Entries taken from a collection
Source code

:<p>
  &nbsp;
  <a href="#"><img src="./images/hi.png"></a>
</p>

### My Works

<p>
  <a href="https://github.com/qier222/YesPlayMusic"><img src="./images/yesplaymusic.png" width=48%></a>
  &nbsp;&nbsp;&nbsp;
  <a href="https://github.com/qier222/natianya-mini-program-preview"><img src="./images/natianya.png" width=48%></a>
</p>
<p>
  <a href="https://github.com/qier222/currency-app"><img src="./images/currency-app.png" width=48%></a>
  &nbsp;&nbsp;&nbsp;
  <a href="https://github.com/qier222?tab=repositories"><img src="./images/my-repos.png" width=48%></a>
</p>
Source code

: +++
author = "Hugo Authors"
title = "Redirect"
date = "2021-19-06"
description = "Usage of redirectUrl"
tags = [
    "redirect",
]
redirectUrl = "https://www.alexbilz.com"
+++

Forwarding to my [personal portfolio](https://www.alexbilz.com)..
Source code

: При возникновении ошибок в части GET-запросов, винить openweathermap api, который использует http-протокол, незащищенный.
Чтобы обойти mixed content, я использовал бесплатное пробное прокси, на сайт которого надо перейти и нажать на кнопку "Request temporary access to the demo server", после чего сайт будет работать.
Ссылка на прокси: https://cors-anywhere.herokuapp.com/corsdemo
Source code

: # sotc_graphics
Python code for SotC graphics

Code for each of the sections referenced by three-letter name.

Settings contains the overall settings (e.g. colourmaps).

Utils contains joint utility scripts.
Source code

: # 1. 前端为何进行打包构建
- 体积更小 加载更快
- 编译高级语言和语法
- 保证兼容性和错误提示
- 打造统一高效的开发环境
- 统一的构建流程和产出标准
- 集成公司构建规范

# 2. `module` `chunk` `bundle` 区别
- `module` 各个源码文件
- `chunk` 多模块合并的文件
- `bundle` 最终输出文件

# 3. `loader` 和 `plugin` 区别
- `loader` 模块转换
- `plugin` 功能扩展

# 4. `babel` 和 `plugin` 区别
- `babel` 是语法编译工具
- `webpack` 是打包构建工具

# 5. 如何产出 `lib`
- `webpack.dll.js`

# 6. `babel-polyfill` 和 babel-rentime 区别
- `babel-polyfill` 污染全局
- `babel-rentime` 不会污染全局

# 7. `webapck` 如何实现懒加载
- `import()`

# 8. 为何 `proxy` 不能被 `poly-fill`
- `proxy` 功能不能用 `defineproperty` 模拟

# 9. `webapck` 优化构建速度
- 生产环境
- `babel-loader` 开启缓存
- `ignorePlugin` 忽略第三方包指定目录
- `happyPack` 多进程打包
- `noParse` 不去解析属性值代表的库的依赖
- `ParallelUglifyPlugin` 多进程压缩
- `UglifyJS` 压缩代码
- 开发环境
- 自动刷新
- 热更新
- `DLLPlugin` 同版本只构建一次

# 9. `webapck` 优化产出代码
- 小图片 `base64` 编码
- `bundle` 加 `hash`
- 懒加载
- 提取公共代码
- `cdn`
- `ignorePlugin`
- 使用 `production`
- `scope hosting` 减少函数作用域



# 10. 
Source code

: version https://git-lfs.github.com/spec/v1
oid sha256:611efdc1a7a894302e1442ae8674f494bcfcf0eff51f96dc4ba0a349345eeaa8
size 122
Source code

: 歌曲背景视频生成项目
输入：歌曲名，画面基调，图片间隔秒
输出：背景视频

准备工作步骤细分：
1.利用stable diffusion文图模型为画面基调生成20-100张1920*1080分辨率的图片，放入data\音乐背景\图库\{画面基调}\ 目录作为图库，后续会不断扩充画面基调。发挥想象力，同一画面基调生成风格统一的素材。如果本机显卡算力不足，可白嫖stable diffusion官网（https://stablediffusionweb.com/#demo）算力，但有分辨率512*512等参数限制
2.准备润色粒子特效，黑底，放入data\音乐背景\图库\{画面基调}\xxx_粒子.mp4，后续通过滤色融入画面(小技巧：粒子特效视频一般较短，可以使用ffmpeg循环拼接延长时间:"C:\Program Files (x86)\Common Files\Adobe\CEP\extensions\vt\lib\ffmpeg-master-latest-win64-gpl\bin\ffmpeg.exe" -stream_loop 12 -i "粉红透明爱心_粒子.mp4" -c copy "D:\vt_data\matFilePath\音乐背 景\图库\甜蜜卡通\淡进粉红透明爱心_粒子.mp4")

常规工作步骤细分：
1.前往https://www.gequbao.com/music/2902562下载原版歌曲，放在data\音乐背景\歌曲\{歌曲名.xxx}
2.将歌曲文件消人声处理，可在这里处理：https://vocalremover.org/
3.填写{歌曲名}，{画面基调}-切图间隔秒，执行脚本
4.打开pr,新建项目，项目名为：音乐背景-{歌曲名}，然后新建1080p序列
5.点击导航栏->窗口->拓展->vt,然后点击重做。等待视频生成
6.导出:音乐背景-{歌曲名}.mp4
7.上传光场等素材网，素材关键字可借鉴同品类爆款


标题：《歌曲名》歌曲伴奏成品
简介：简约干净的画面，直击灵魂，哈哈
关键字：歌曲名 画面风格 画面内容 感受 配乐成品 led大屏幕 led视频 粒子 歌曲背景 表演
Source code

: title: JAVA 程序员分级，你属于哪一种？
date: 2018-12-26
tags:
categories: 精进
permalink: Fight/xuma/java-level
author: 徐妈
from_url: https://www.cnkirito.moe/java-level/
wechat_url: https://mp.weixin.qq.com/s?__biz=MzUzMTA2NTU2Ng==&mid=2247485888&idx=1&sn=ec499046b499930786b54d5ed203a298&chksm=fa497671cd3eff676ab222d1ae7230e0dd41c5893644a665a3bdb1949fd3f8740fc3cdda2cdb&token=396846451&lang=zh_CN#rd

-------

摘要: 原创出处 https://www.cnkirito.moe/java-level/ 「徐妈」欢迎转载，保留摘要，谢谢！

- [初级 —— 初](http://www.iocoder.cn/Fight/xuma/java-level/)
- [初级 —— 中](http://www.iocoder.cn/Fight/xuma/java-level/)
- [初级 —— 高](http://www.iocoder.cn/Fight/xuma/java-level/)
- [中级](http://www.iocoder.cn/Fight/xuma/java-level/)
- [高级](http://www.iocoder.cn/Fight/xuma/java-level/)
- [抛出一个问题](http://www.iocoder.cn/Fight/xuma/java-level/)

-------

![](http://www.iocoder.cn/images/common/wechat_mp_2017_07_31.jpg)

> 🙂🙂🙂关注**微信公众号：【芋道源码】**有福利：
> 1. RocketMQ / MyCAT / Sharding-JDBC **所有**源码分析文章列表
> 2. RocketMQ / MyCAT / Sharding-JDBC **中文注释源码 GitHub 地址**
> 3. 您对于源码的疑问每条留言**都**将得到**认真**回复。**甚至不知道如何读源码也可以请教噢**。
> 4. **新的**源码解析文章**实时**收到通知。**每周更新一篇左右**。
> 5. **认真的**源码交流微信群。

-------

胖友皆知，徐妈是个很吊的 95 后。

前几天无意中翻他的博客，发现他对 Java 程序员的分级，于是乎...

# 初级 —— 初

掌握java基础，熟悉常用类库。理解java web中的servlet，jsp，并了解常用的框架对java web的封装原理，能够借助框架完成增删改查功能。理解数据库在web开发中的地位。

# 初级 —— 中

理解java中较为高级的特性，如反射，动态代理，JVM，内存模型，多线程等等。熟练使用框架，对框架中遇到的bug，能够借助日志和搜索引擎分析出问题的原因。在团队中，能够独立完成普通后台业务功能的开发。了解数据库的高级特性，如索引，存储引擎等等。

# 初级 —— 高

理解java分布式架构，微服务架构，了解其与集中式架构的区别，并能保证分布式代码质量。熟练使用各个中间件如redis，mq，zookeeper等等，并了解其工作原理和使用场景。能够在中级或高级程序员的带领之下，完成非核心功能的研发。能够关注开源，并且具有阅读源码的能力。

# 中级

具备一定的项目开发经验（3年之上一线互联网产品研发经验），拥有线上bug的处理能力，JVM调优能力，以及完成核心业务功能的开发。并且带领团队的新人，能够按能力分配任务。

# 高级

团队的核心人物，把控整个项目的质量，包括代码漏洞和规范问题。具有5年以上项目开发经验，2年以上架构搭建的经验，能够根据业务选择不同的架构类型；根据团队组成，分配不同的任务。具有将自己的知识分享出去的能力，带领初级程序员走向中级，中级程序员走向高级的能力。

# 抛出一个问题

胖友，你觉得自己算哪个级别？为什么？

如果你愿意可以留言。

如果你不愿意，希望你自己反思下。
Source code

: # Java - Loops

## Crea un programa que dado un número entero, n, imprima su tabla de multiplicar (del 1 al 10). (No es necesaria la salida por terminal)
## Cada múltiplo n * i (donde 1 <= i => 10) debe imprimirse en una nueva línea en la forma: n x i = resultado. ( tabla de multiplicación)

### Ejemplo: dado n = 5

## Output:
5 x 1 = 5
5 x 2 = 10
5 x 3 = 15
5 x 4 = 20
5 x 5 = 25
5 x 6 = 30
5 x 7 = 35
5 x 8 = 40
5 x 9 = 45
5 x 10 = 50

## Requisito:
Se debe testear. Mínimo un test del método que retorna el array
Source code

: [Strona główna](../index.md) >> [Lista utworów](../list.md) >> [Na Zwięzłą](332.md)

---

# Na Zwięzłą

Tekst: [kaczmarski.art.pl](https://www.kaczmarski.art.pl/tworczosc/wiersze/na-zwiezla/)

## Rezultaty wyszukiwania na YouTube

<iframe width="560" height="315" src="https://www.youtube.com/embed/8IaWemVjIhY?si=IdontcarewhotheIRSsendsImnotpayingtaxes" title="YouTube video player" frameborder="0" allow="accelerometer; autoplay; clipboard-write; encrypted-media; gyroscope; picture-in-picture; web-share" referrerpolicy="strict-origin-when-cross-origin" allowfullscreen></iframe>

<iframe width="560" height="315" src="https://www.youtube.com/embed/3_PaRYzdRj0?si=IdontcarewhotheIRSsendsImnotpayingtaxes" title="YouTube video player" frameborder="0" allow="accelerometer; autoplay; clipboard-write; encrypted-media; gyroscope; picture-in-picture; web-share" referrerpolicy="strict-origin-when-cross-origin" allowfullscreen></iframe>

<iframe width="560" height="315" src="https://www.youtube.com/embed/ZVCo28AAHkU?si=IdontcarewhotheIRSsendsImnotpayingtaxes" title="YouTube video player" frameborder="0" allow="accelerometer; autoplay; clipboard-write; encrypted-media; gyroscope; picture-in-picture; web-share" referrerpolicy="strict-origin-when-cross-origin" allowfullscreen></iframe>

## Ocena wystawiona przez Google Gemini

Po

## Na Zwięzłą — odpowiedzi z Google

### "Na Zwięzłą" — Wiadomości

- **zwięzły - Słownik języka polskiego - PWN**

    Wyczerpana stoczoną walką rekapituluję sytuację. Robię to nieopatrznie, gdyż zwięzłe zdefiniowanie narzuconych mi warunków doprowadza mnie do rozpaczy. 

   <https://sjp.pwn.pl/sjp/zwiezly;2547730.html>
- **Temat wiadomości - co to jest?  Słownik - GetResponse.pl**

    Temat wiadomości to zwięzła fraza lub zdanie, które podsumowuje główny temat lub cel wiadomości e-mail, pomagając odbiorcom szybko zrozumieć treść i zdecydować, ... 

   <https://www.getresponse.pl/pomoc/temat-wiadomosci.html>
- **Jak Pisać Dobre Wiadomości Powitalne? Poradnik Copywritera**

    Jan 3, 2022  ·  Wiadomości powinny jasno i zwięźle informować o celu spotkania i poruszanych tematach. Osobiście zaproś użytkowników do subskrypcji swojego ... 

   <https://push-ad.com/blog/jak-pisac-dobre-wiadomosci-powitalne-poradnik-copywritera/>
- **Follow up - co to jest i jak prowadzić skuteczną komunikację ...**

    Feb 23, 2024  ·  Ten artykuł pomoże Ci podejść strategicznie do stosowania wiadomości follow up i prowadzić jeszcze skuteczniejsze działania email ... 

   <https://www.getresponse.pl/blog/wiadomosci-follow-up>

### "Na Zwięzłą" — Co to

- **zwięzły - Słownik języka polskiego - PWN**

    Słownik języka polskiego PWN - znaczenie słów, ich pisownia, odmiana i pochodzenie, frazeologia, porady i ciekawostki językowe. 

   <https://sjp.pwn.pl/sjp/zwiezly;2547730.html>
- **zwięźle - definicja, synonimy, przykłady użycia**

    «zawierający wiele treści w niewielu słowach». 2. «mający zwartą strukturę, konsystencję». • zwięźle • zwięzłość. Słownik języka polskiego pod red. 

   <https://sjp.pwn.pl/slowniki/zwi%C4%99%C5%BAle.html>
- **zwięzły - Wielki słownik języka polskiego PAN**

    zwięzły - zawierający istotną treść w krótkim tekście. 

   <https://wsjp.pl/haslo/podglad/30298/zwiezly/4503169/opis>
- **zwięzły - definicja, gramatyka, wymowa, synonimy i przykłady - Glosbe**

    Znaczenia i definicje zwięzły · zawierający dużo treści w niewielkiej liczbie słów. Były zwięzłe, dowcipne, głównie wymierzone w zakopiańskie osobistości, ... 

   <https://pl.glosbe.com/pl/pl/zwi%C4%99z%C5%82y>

**EXERCISE BRIEF**: Filter the data down to the lines that contain the string "YouTube", and copy them.

**TASK RESULT**:
## Rezultaty wyszukiwania na YouTube
<iframe width="560" height="315" src="https://www.youtube.com/embed/8IaWemVjIhY?si=IdontcarewhotheIRSsendsImnotpayingtaxes" title="YouTube video player" frameborder="0" allow="accelerometer; autoplay; clipboard-write; encrypted-media; gyroscope; picture-in-picture; web-share" referrerpolicy="strict-origin-when-cross-origin" allowfullscreen></iframe>
<iframe width="560" height="315" src="https://www.youtube.com/embed/3_PaRYzdRj0?si=IdontcarewhotheIRSsendsImnotpayingtaxes" title="YouTube video player" frameborder="0" allow="accelerometer; autoplay; clipboard-write; encrypted-media; gyroscope; picture-in-picture; web-share" referrerpolicy="strict-origin-when-cross-origin" allowfullscreen></iframe>
<iframe width="560" height="315" src="https://www.youtube.com/embed/ZVCo28AAHkU?si=IdontcarewhotheIRSsendsImnotpayingtaxes" title="YouTube video player" frameborder="0" allow="accelerometer; autoplay; clipboard-write; encrypted-media; gyroscope; picture-in-picture; web-share" referrerpolicy="strict-origin-when-cross-origin" allowfullscreen></iframe>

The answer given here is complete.